Finance Trust Bank customers will continue to access core banking services, including savings accounts, fixed deposits and loans, under the new Tier II credit institution licence.

However, some services associated with commercial banking will no longer be available once the transition takes effect. These include cheque accounts, certain international trade finance products and some foreign exchange services that are restricted to Tier I banks.

The Bank of Uganda says the three-month transition period is designed to allow the bank to properly notify customers, restructure affected accounts and ensure there is no disruption to deposits or loan agreements.

Depositors' funds remain protected under Uganda's banking supervision framework, and Finance Trust Bank will continue to be regulated and supervised by the central bank as a licensed credit institution.

The downgrade comes amid broader reforms in Uganda's banking sector following the Bank of Uganda's 2024 revision of minimum capital requirements.

Under the new framework, commercial banks are required to maintain a minimum capital base of Shs150 billion, while credit institutions must hold at least Shs25 billion.

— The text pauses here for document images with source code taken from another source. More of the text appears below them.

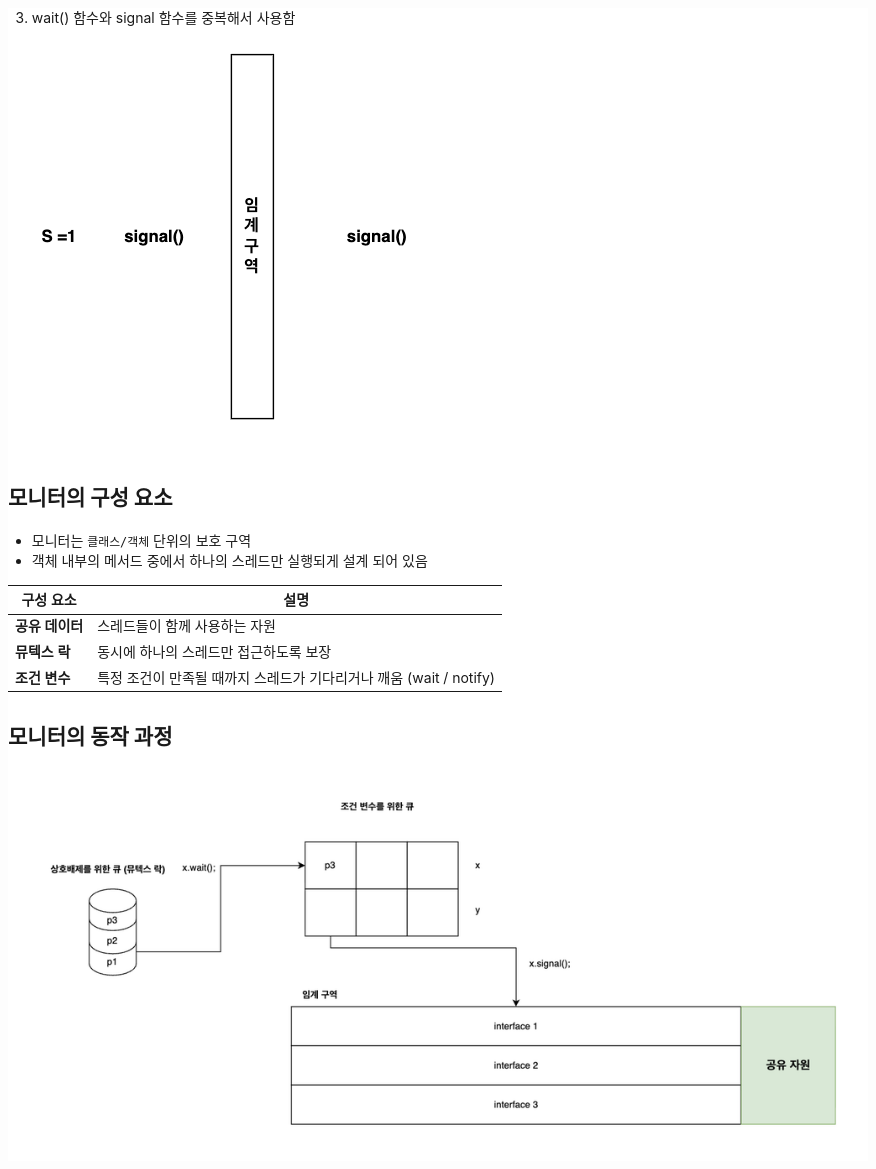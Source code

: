 3. wait() 함수와 signal 함수를 중복해서 사용함

![alt text](<../설명사진/[OS] 모니터가 필요한 이유 (3).png>)

## 모니터의 구성 요소
* 모니터는 `클래스/객체` 단위의 보호 구역
* 객체 내부의 메서드 중에서 하나의 스레드만 실행되게 설계 되어 있음

| 구성 요소                         | 설명                                           |
| ----------------------------- | -------------------------------------------- |
| **공유 데이터**       | 스레드들이 함께 사용하는 자원                             |
| **뮤텍스 락**         | 동시에 하나의 스레드만 접근하도록 보장                        |
| **조건 변수** | 특정 조건이 만족될 때까지 스레드가 기다리거나 깨움 (wait / notify) |


## 모니터의 동작 과정
![alt text](<../설명사진/[OS] 모니터의 동작 과정.png>)
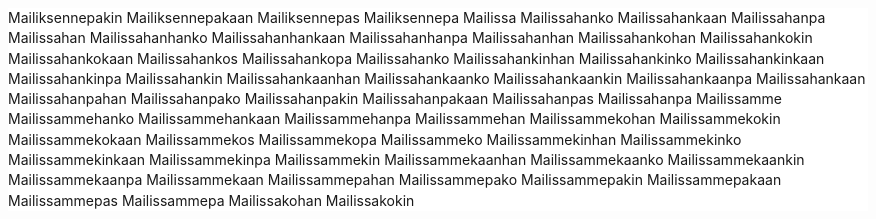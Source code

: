 Mailiksennepakin
Mailiksennepakaan
Mailiksennepas
Mailiksennepa
Mailissa
Mailissahanko
Mailissahankaan
Mailissahanpa
Mailissahan
Mailissahanhanko
Mailissahanhankaan
Mailissahanhanpa
Mailissahanhan
Mailissahankohan
Mailissahankokin
Mailissahankokaan
Mailissahankos
Mailissahankopa
Mailissahanko
Mailissahankinhan
Mailissahankinko
Mailissahankinkaan
Mailissahankinpa
Mailissahankin
Mailissahankaanhan
Mailissahankaanko
Mailissahankaankin
Mailissahankaanpa
Mailissahankaan
Mailissahanpahan
Mailissahanpako
Mailissahanpakin
Mailissahanpakaan
Mailissahanpas
Mailissahanpa
Mailissamme
Mailissammehanko
Mailissammehankaan
Mailissammehanpa
Mailissammehan
Mailissammekohan
Mailissammekokin
Mailissammekokaan
Mailissammekos
Mailissammekopa
Mailissammeko
Mailissammekinhan
Mailissammekinko
Mailissammekinkaan
Mailissammekinpa
Mailissammekin
Mailissammekaanhan
Mailissammekaanko
Mailissammekaankin
Mailissammekaanpa
Mailissammekaan
Mailissammepahan
Mailissammepako
Mailissammepakin
Mailissammepakaan
Mailissammepas
Mailissammepa
Mailissakohan
Mailissakokin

Since the reforms took effect, several banks have opted to downgrade to Tier II status, while others have pursued mergers or capital injections to retain their commercial banking licences.

The central bank said the changes are aimed at strengthening the resilience of the financial system and ensuring that institutions operate within sustainable risk and capital levels.

"Bank of Uganda reassures the public that it remains committed to safeguarding the stability and soundness of the financial system," the statement said.